Sep 19, 2017 - Sale 2454

Sale 2454 - Lot 618

Price Realized: $ 40,000
?Final Price Realized includes Buyer’s Premium added to Hammer Price
Estimate: $ 20,000 - $ 30,000
MAURITS C. ESCHER
Day and Night.

Color woodcut printed in black and gray on tissue-thin laid Japan paper, 1935. 391x677 mm; 15 3/8x26 5/8 inches, full margins. Signed and inscribed "eigendruk" in pencil, lower margin. A superb impression.

Escher (1898-1972) was born in the Netherlands and studied at the School of Architecture and Decorative Arts in Haarlem. Despite his father, who was an engineer, encouraging him to pursue architecture, Escher chose to focus his education on graphic art. Between 1924 and 1935, having completed his studies and married Jetta Umiker, Escher lived in Rome and traveled throughout Italy where he was inspired to create many of his most iconic works. Working concurrently with, but outside of, the myriad avant-garde art circles of the 1920s and 1930s, Escher maintained an independent style rooted in architectural and mathematical riddles. Though his unique work led to popular acclaim, Escher's oeuvre was not immediately accepted in the art world.

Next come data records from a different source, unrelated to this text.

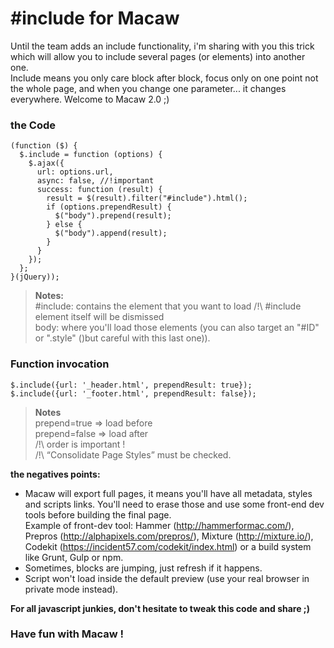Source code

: # \#include for Macaw

Until the team adds an include functionality, i'm sharing with you this trick which will allow you to include several pages (or elements) into another one.  
Include means you only care block after block, focus only on one point not the whole page, and when you change one parameter... it changes everywhere. Welcome to Macaw 2.0 ;)  

### the Code  

```
(function ($) {
  $.include = function (options) {
    $.ajax({
      url: options.url,
      async: false, //!important
      success: function (result) {
        result = $(result).filter("#include").html();
        if (options.prependResult) {
          $("body").prepend(result);
        } else {
          $("body").append(result);
        }
      }
    });
  };
}(jQuery));
```

> **Notes:**  
> \#include: contains the element that you want to load 
> /!\ #include element itself will be dismissed  
> body: where you'll load those elements (you can also target an "#ID" or ".style" ()but careful with this last one)).  

### Function invocation  
```
$.include({url: '_header.html', prependResult: true});
$.include({url: '_footer.html', prependResult: false});
```

> **Notes**  
> prepend=true => load before  
> prepend=false => load after  
> /!\ order is important !  
> /!\ “Consolidate Page Styles” must be checked.  

**the negatives points:**  
- Macaw will export full pages, it means you'll have all metadata, styles and scripts links. You'll need to erase those and use some front-end dev tools before building the final page.  
Example of front-dev tool: Hammer (http://hammerformac.com/), Prepros (http://alphapixels.com/prepros/), Mixture (http://mixture.io/), Codekit (https://incident57.com/codekit/index.html) or a build system like Grunt, Gulp or npm.  
- Sometimes, blocks are jumping, just refresh if it happens.  
- Script won't load inside the default preview (use your real browser in private mode instead).  

**For all javascript junkies, don't hesitate to tweak this code and share ;)**  

### Have fun with Macaw !  
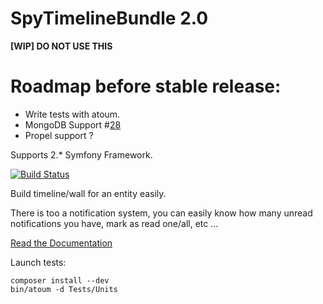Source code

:SpyTimelineBundle 2.0
=====================

**[WIP] DO NOT USE THIS**

Roadmap before stable release:
==============================

- Write tests with atoum.
- MongoDB Support #[28](https://github.com/stephpy/TimelineBundle/issues/28)
- Propel support ?

Supports 2.* Symfony Framework.

[![Build Status](https://secure.travis-ci.org/stephpy/TimelineBundle.png)](http://travis-ci.org/stephpy/TimelineBundle)

Build timeline/wall for an entity easily.

There is too a notification system, you can easily know how many unread notifications you have, mark as read one/all, etc ...

[Read the Documentation](https://github.com/stephpy/TimelineBundle/blob/master/Resources/doc/index.markdown)

Launch tests:

```
composer install --dev
bin/atoum -d Tests/Units
```
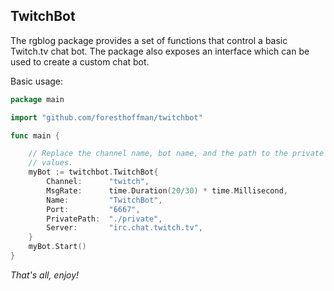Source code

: ## TwitchBot

The rgblog package provides a set of functions that control a basic Twitch.tv chat bot. The package also exposes an interface which can be used to create a custom chat bot.

Basic usage:

```go
package main

import "github.com/foresthoffman/twitchbot"

func main {

	// Replace the channel name, bot name, and the path to the private directory with your respective
	// values.
	myBot := twitchbot.TwitchBot{
		Channel:      "twitch",
		MsgRate:      time.Duration(20/30) * time.Millisecond,
		Name:         "TwitchBot",
		Port:         "6667",
		PrivatePath:  "./private",
		Server:       "irc.chat.twitch.tv",
	}
	myBot.Start()
}
```

_That's all, enjoy!_
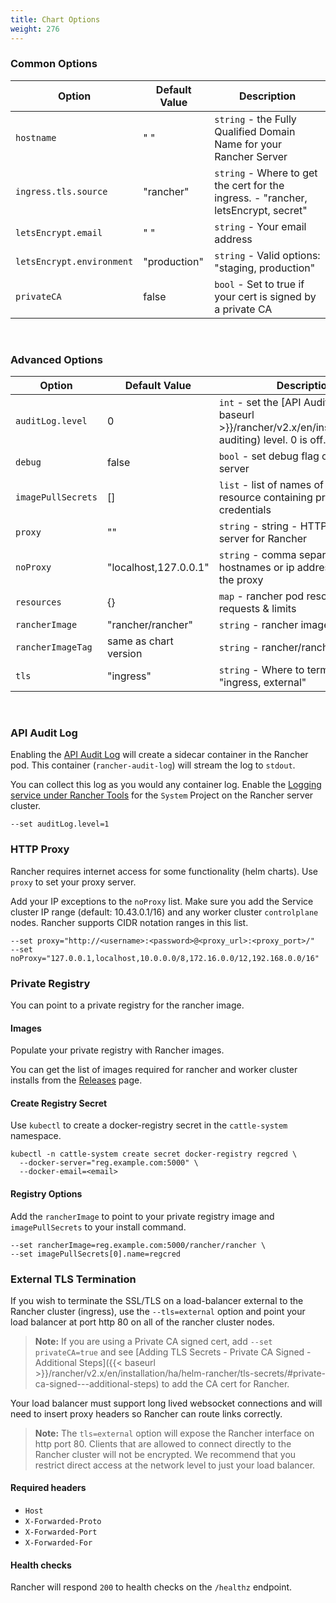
 ```yaml
---
title: Chart Options
weight: 276
---
```


### Common Options

| Option | Default Value | Description |
| --- | --- | --- |
| `hostname` | " " | `string` - the Fully Qualified Domain Name for your Rancher Server |
| `ingress.tls.source` | "rancher" | `string` - Where to get the cert for the ingress. - "rancher, letsEncrypt, secret" |
| `letsEncrypt.email` | " " | `string` - Your email address |
| `letsEncrypt.environment` | "production" | `string` - Valid options: "staging, production" |
| `privateCA` | false | `bool` - Set to true if your cert is signed by a private CA |

<br/>

### Advanced Options

| Option | Default Value | Description |
| --- | --- | --- |
| `auditLog.level` | 0 | `int` - set the [API Audit Log]({{< baseurl >}}/rancher/v2.x/en/installation/api-auditing) level. 0 is off. [0-3] |
| `debug` | false | `bool` - set debug flag on rancher server |
| `imagePullSecrets` | [] | `list` - list of names of Secret resource containing private registry credentials |
| `proxy` | "" | `string` - string - HTTP[S] proxy server for Rancher |
| `noProxy` | "localhost,127.0.0.1" | `string` - comma separated list of hostnames or ip address not to use the proxy |
| `resources` | {} | `map` - rancher pod resource requests & limits |
| `rancherImage` | "rancher/rancher" | `string` - rancher image source |
| `rancherImageTag` | same as chart version | `string` - rancher/rancher image tag |
| `tls` | "ingress" | `string` - Where to terminate SSL. - "ingress, external" |

<br/>

### API Audit Log

Enabling the [API Audit Log](https://rancher.com/docs/rancher/v2.x/en/installation/api-auditing/) will create a sidecar container in the Rancher pod. This container (`rancher-audit-log`) will stream the log to `stdout`.

You can collect this log as you would any container log. Enable the [Logging service under Rancher Tools](https://rancher.com/docs/rancher/v2.x/en/tools/logging/) for the `System` Project on the Rancher server cluster.

```
--set auditLog.level=1
```

### HTTP Proxy

Rancher requires internet access for some functionality (helm charts). Use `proxy` to set your proxy server.

Add your IP exceptions to the `noProxy` list. Make sure you add the Service cluster IP range (default: 10.43.0.1/16) and any worker cluster `controlplane` nodes. Rancher supports CIDR notation ranges in this list.

```
--set proxy="http://<username>:<password>@<proxy_url>:<proxy_port>/"
--set noProxy="127.0.0.1,localhost,10.0.0.0/8,172.16.0.0/12,192.168.0.0/16"
```

### Private Registry

You can point to a private registry for the rancher image.

#### Images

Populate your private registry with Rancher images.

You can get the list of images required for rancher and worker cluster installs from the [Releases](https://github.com/rancher/rancher/releases/latest) page.

#### Create Registry Secret

Use `kubectl` to create a docker-registry secret in the `cattle-system` namespace.

```
kubectl -n cattle-system create secret docker-registry regcred \
  --docker-server="reg.example.com:5000" \
  --docker-email=<email>
```

#### Registry Options

Add the `rancherImage` to point to your private registry image and `imagePullSecrets` to your install command.

```
--set rancherImage=reg.example.com:5000/rancher/rancher \
--set imagePullSecrets[0].name=regcred
```

### External TLS Termination

If you wish to terminate the SSL/TLS on a load-balancer external to the Rancher cluster (ingress), use the `--tls=external` option and point your load balancer at port http 80 on all of the rancher cluster nodes.

> **Note:** If you are using a Private CA signed cert, add `--set privateCA=true` and see [Adding TLS Secrets - Private CA Signed - Additional Steps]({{< baseurl >}}/rancher/v2.x/en/installation/ha/helm-rancher/tls-secrets/#private-ca-signed---additional-steps) to add the CA cert for Rancher.

Your load balancer must support long lived websocket connections and will need to insert proxy headers so Rancher can route links correctly.

> **Note:** The `tls=external` option will expose the Rancher interface on http port 80.  Clients that are allowed to connect directly to the Rancher cluster will not be encrypted. We recommend that you restrict direct access at the network level to just your load balancer.

#### Required headers

* `Host`
* `X-Forwarded-Proto`
* `X-Forwarded-Port`
* `X-Forwarded-For`

#### Health checks

Rancher will respond `200` to health checks on the `/healthz` endpoint.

He was awarded his first retrospective in his native Netherlands only at the age of 70. Today, however, his images are some of the most widely-reproduced of his time.

Escher was first and foremost a printmaker, creating hundreds of lithographs and woodcuts over the course of his career. He experimented with fantastically impossible architectural renderings and tessellations after a 1922 visit to the sprawling Moorish palace La Alhambra in Granada, Spain. Escher wrote of the interest, "It remains an extremely absorbing activity, a real mania to which I have become addicted, and from which I sometimes find it hard to tear myself away." Utilizing mainly black, white and grays, Escher emphasized the geometric components of his prints. Day and Night is one of Escher's master woodcuts in which he executes tessellations, curvilinear perspective and illusive composition, a "bird's-eye" view of a panoramic "yin and yang" river landscape. A superb impression. Bool 303.